YOUR INSTRUCTIONS: Pull every line containing "股票代码" out of the material below.

EXERCISE INPUT:
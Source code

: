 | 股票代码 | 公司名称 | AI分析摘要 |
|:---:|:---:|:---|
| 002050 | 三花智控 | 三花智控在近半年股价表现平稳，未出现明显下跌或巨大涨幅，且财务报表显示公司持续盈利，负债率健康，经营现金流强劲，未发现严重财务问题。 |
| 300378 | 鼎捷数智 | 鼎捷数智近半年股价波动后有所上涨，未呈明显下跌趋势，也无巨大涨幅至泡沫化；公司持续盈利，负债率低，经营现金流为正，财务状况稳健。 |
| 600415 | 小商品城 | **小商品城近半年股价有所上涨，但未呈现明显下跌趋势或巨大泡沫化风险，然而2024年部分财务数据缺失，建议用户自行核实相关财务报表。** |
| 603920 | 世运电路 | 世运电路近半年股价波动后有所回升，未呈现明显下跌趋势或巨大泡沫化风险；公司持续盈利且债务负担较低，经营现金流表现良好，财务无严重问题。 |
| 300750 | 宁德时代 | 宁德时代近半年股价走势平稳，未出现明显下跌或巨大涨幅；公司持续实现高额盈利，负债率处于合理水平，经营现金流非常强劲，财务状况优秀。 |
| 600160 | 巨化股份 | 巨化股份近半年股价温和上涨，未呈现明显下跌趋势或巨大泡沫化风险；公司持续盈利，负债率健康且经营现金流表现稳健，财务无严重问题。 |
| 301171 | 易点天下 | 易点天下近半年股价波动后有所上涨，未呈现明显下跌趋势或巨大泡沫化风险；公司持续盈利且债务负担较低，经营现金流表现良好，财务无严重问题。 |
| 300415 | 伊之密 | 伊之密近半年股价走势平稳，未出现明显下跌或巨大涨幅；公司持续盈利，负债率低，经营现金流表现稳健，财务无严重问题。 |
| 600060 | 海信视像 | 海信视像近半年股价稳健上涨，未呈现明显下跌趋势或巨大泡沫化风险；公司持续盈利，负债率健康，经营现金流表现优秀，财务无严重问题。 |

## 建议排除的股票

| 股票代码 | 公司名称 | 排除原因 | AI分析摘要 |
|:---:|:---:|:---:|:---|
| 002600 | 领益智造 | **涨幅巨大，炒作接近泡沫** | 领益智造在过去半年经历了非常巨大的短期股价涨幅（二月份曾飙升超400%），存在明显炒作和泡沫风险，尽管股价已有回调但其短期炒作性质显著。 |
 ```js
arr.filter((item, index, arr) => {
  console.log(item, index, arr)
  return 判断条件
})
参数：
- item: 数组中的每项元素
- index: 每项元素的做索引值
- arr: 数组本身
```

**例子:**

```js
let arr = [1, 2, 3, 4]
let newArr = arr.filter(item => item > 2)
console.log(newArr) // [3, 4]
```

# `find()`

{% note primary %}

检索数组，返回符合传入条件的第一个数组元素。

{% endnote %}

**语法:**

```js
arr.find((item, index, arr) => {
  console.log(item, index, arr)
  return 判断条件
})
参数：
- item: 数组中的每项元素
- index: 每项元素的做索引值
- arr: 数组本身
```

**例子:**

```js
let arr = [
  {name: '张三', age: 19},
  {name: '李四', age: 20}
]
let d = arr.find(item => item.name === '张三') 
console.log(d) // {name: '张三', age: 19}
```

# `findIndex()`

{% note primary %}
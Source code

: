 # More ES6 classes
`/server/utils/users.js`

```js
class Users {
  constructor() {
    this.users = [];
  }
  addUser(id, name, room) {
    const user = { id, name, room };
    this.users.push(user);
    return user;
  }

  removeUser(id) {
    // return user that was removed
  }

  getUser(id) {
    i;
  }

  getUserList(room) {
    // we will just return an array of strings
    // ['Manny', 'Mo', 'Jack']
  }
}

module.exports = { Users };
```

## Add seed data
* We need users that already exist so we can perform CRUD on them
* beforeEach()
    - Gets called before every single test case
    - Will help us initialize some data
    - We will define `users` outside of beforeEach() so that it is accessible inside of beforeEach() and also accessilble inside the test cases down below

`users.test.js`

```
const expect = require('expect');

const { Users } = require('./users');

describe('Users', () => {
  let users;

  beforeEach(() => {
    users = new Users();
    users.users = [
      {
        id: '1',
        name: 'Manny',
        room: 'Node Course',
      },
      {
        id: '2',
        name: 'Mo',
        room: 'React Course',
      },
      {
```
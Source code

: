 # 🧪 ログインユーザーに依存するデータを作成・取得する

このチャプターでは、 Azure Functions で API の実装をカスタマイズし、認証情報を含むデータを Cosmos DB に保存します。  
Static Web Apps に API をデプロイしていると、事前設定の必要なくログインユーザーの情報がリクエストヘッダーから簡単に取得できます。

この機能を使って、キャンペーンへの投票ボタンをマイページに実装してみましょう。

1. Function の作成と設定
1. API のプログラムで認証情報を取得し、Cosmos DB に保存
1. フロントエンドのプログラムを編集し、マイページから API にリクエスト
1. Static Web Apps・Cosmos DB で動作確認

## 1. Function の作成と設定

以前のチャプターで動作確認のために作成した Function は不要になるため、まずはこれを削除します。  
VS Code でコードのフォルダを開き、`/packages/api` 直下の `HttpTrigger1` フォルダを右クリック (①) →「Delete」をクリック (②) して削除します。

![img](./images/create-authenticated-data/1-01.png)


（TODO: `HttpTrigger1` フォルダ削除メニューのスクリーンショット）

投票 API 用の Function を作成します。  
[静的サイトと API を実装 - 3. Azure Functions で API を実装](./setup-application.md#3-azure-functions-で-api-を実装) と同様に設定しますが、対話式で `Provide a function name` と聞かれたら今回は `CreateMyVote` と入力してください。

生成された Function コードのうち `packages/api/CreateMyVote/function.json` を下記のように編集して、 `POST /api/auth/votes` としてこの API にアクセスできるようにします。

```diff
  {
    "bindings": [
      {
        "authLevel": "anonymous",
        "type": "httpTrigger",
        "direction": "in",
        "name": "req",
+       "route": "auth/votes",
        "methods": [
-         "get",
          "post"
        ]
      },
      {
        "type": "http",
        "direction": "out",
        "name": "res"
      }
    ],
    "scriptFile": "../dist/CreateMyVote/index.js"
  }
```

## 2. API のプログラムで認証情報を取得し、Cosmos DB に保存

RESULT:
: | 股票代码 | 公司名称 | AI分析摘要 |
| 股票代码 | 公司名称 | 排除原因 | AI分析摘要 |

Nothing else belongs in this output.